His eyebrows arch. “You’re arguing with me about this?”
“What the hell is this, the 1920s prohibition?”
“No. It’s Western Alaska, where alcoholism is a serious problem,” he says, his voice carrying with it a condescending edge. “People will drink so much, they pass out in snowbanks and freeze to death in winter.”
“So no one can buy any alcohol, then?” That seems a bit drastic.
“Nope. Not even you.” He’s enjoying this way too much.
“Well, how does my dad get beer, then?” I counter. “You said he drinks beer.”
“He brings it home with him when he goes to Anchorage or Seward. And no . . . I’m not flying there to grab you a damn six-pack.” His perfectly straight, white teeth glint with a wide, spiteful smile. “I guess you’ll have to forgo proper dinner etiquette for tonight.”
“That’s fine. I’ll buy her flowers.” I eye the green pail next to the cash register, where three sad-looking bouquets of lemon-yellow daisies sit, the bright dye in the petals unable to hide the browning edges.
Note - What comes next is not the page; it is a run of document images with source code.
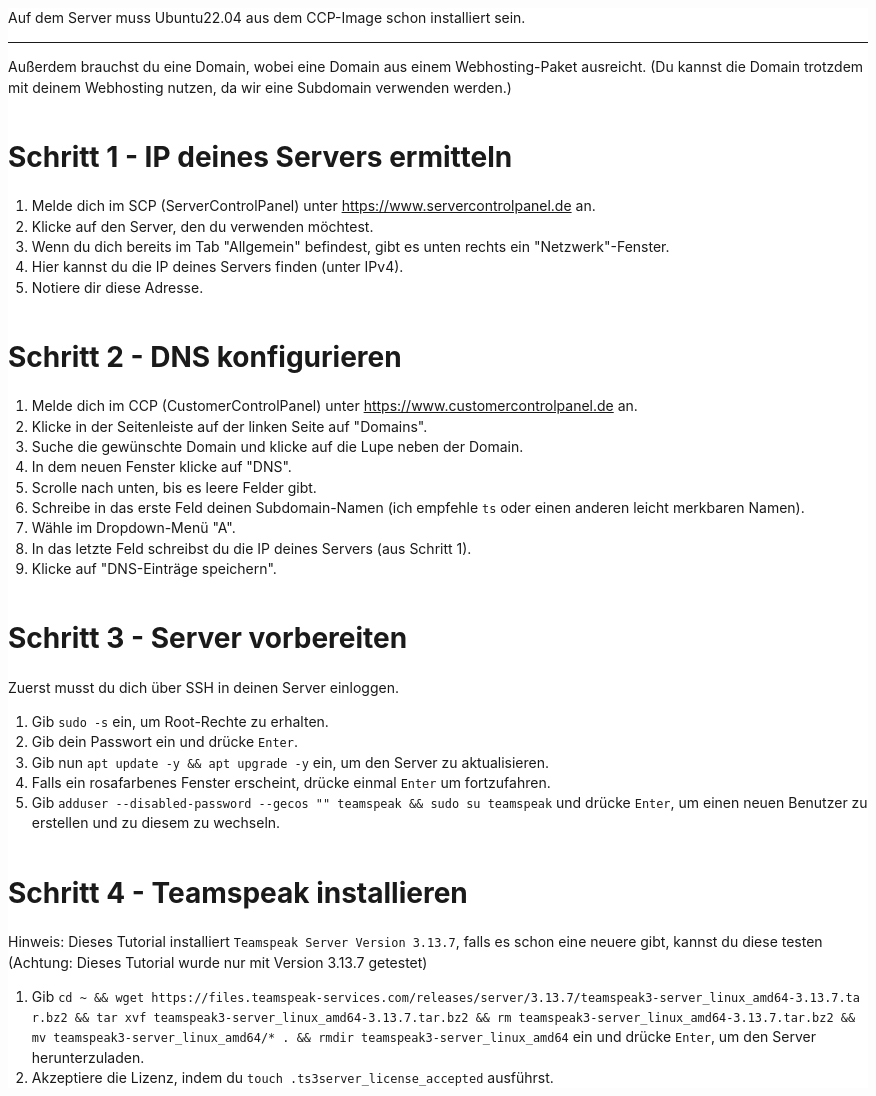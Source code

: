 Auf dem Server muss Ubuntu22.04 aus dem CCP-Image schon installiert sein.

<hr>

Außerdem brauchst du eine Domain, wobei eine Domain aus einem Webhosting-Paket ausreicht.
(Du kannst die Domain trotzdem mit deinem Webhosting nutzen, da wir eine Subdomain verwenden werden.)

# Schritt 1 - IP deines Servers ermitteln

1. Melde dich im SCP (ServerControlPanel) unter https://www.servercontrolpanel.de an.
2. Klicke auf den Server, den du verwenden möchtest.
3. Wenn du dich bereits im Tab "Allgemein" befindest, gibt es unten rechts ein "Netzwerk"-Fenster.
4. Hier kannst du die IP deines Servers finden (unter IPv4).
5. Notiere dir diese Adresse.

# Schritt 2 - DNS konfigurieren

1. Melde dich im CCP (CustomerControlPanel) unter https://www.customercontrolpanel.de an.
2. Klicke in der Seitenleiste auf der linken Seite auf "Domains".
3. Suche die gewünschte Domain und klicke auf die Lupe neben der Domain.
4. In dem neuen Fenster klicke auf "DNS".
5. Scrolle nach unten, bis es leere Felder gibt.
6. Schreibe in das erste Feld deinen Subdomain-Namen (ich empfehle `ts` oder einen anderen leicht merkbaren Namen).
7. Wähle im Dropdown-Menü "A".
8. In das letzte Feld schreibst du die IP deines Servers (aus Schritt 1).
9. Klicke auf "DNS-Einträge speichern".

# Schritt 3 - Server vorbereiten

Zuerst musst du dich über SSH in deinen Server einloggen.

1. Gib `sudo -s` ein, um Root-Rechte zu erhalten.
2. Gib dein Passwort ein und drücke `Enter`.
3. Gib nun `apt update -y && apt upgrade -y` ein, um den Server zu aktualisieren.
4. Falls ein rosafarbenes Fenster erscheint, drücke einmal `Enter` um fortzufahren.
5. Gib `adduser --disabled-password --gecos "" teamspeak && sudo su teamspeak` und drücke `Enter`, um einen neuen Benutzer zu erstellen und zu diesem zu wechseln.

# Schritt 4 - Teamspeak installieren

Hinweis: Dieses Tutorial installiert `Teamspeak Server Version 3.13.7`, falls es schon eine neuere gibt, kannst du diese testen (Achtung: Dieses Tutorial wurde nur mit Version 3.13.7 getestet)

1. Gib `cd ~ && wget https://files.teamspeak-services.com/releases/server/3.13.7/teamspeak3-server_linux_amd64-3.13.7.tar.bz2 && tar xvf teamspeak3-server_linux_amd64-3.13.7.tar.bz2 && rm teamspeak3-server_linux_amd64-3.13.7.tar.bz2 && mv teamspeak3-server_linux_amd64/* . && rmdir teamspeak3-server_linux_amd64` ein und drücke `Enter`, um den Server herunterzuladen.
2. Akzeptiere die Lizenz, indem du `touch .ts3server_license_accepted` ausführst.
My florist mother would die witnessing this, I think, as I grab one and trail Jonah to the last cashier, all while glaring at his back.
A dry community? What do people order at the bar on a Friday night? Cocoa and cream sodas? Come to think of it, I didn’t notice any flashing neon lights or the word “bar” anywhere.
So what the hell do people do around here for fun?
“Shouldn’t you be working?” the cashier—a white woman in her fifties, with blonde hair, soft blue eyes, and a slight Southern accent, the kind that’s faded with time—smiles up at Jonah, while stealing frequent, curious glances at me. I’ll take that over being blatantly stared at by every other person in this place. Elderly women hunched over bins of discounted canned vegetables, staring at me through cataract-clouded gazes. Stock boys, pausing with their hands in midair, gripping produce, staring at me—my face, my chest, my shoes—as I edge past. Middle-aged ladies in unflattering jeans and clunky shoes, their hair pulled into messy ponytails, -quieting in mid-conversation, staring at me like I’m some sort of circus sideshow. Or, more likely, like they know I’m an outsider and they’re trying to figure out what on earth brought me to Bangor, Alaska.